━━━━━ Supplied data ━━━━━
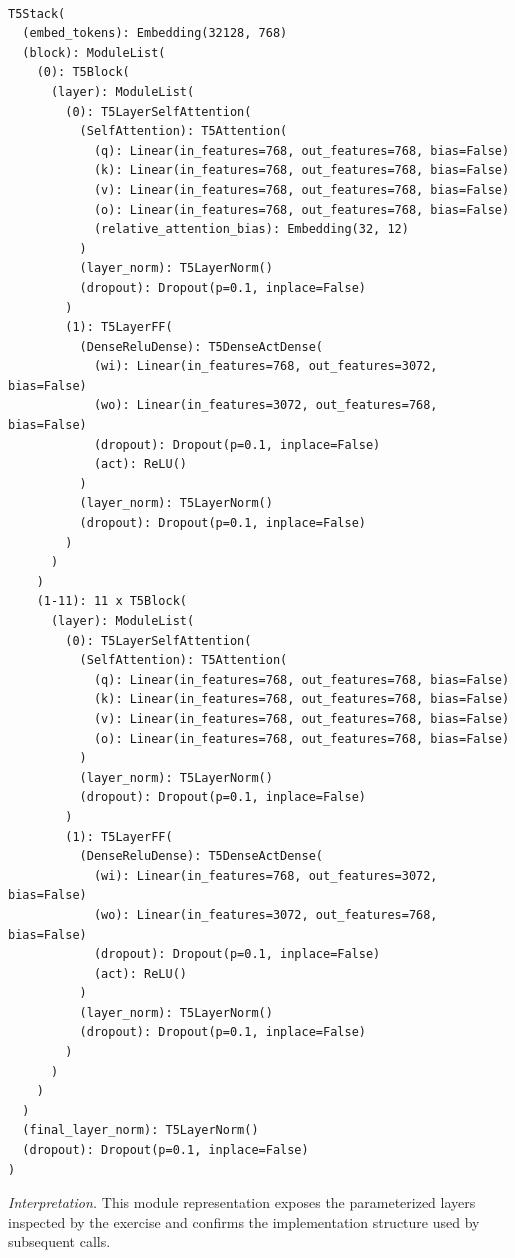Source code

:\documentclass[../labs.tex]{subfiles}
\begin{document}
\hypertarget{res:lab02-text-01-t5-ipynb-57-72309e25e574}{}

\begin{lstlisting}[basicstyle=\ttfamily\scriptsize,breaklines=true,breakatwhitespace=false,columns=fullflexible,keepspaces=true]

T5Stack(
  (embed_tokens): Embedding(32128, 768)
  (block): ModuleList(
    (0): T5Block(
      (layer): ModuleList(
        (0): T5LayerSelfAttention(
          (SelfAttention): T5Attention(
            (q): Linear(in_features=768, out_features=768, bias=False)
            (k): Linear(in_features=768, out_features=768, bias=False)
            (v): Linear(in_features=768, out_features=768, bias=False)
            (o): Linear(in_features=768, out_features=768, bias=False)
            (relative_attention_bias): Embedding(32, 12)
          )
          (layer_norm): T5LayerNorm()
          (dropout): Dropout(p=0.1, inplace=False)
        )
        (1): T5LayerFF(
          (DenseReluDense): T5DenseActDense(
            (wi): Linear(in_features=768, out_features=3072, bias=False)
            (wo): Linear(in_features=3072, out_features=768, bias=False)
            (dropout): Dropout(p=0.1, inplace=False)
            (act): ReLU()
          )
          (layer_norm): T5LayerNorm()
          (dropout): Dropout(p=0.1, inplace=False)
        )
      )
    )
    (1-11): 11 x T5Block(
      (layer): ModuleList(
        (0): T5LayerSelfAttention(
          (SelfAttention): T5Attention(
            (q): Linear(in_features=768, out_features=768, bias=False)
            (k): Linear(in_features=768, out_features=768, bias=False)
            (v): Linear(in_features=768, out_features=768, bias=False)
            (o): Linear(in_features=768, out_features=768, bias=False)
          )
          (layer_norm): T5LayerNorm()
          (dropout): Dropout(p=0.1, inplace=False)
        )
        (1): T5LayerFF(
          (DenseReluDense): T5DenseActDense(
            (wi): Linear(in_features=768, out_features=3072, bias=False)
            (wo): Linear(in_features=3072, out_features=768, bias=False)
            (dropout): Dropout(p=0.1, inplace=False)
            (act): ReLU()
          )
          (layer_norm): T5LayerNorm()
          (dropout): Dropout(p=0.1, inplace=False)
        )
      )
    )
  )
  (final_layer_norm): T5LayerNorm()
  (dropout): Dropout(p=0.1, inplace=False)
)

\end{lstlisting}

\noindent\emph{Interpretation.} This module representation exposes the parameterized layers inspected by the exercise and confirms the implementation structure used by subsequent calls.
\end{document}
━━━━━
Without the pictures, restate all of the entries above verbatim.

Source code

:\documentclass[../labs.tex]{subfiles}
\begin{document}
\hypertarget{res:lab02-text-01-t5-ipynb-57-72309e25e574}{}

\begin{lstlisting}[basicstyle=\ttfamily\scriptsize,breaklines=true,breakatwhitespace=false,columns=fullflexible,keepspaces=true]

T5Stack(
  (embed_tokens): Embedding(32128, 768)
  (block): ModuleList(
    (0): T5Block(
      (layer): ModuleList(
        (0): T5LayerSelfAttention(
          (SelfAttention): T5Attention(
            (q): Linear(in_features=768, out_features=768, bias=False)
            (k): Linear(in_features=768, out_features=768, bias=False)
            (v): Linear(in_features=768, out_features=768, bias=False)
            (o): Linear(in_features=768, out_features=768, bias=False)
            (relative_attention_bias): Embedding(32, 12)
          )
          (layer_norm): T5LayerNorm()
          (dropout): Dropout(p=0.1, inplace=False)
        )
        (1): T5LayerFF(
          (DenseReluDense): T5DenseActDense(
            (wi): Linear(in_features=768, out_features=3072, bias=False)
            (wo): Linear(in_features=3072, out_features=768, bias=False)
            (dropout): Dropout(p=0.1, inplace=False)
            (act): ReLU()
          )
          (layer_norm): T5LayerNorm()
          (dropout): Dropout(p=0.1, inplace=False)
        )
      )
    )
    (1-11): 11 x T5Block(
      (layer): ModuleList(
        (0): T5LayerSelfAttention(
          (SelfAttention): T5Attention(
            (q): Linear(in_features=768, out_features=768, bias=False)
            (k): Linear(in_features=768, out_features=768, bias=False)
            (v): Linear(in_features=768, out_features=768, bias=False)
            (o): Linear(in_features=768, out_features=768, bias=False)
          )
          (layer_norm): T5LayerNorm()
          (dropout): Dropout(p=0.1, inplace=False)
        )
        (1): T5LayerFF(
          (DenseReluDense): T5DenseActDense(
            (wi): Linear(in_features=768, out_features=3072, bias=False)
            (wo): Linear(in_features=3072, out_features=768, bias=False)
            (dropout): Dropout(p=0.1, inplace=False)
            (act): ReLU()
          )
          (layer_norm): T5LayerNorm()
          (dropout): Dropout(p=0.1, inplace=False)
        )
      )
    )
  )
  (final_layer_norm): T5LayerNorm()
  (dropout): Dropout(p=0.1, inplace=False)
)

\end{lstlisting}

\noindent\emph{Interpretation.} This module representation exposes the parameterized layers inspected by the exercise and confirms the implementation structure used by subsequent calls.
\end{document}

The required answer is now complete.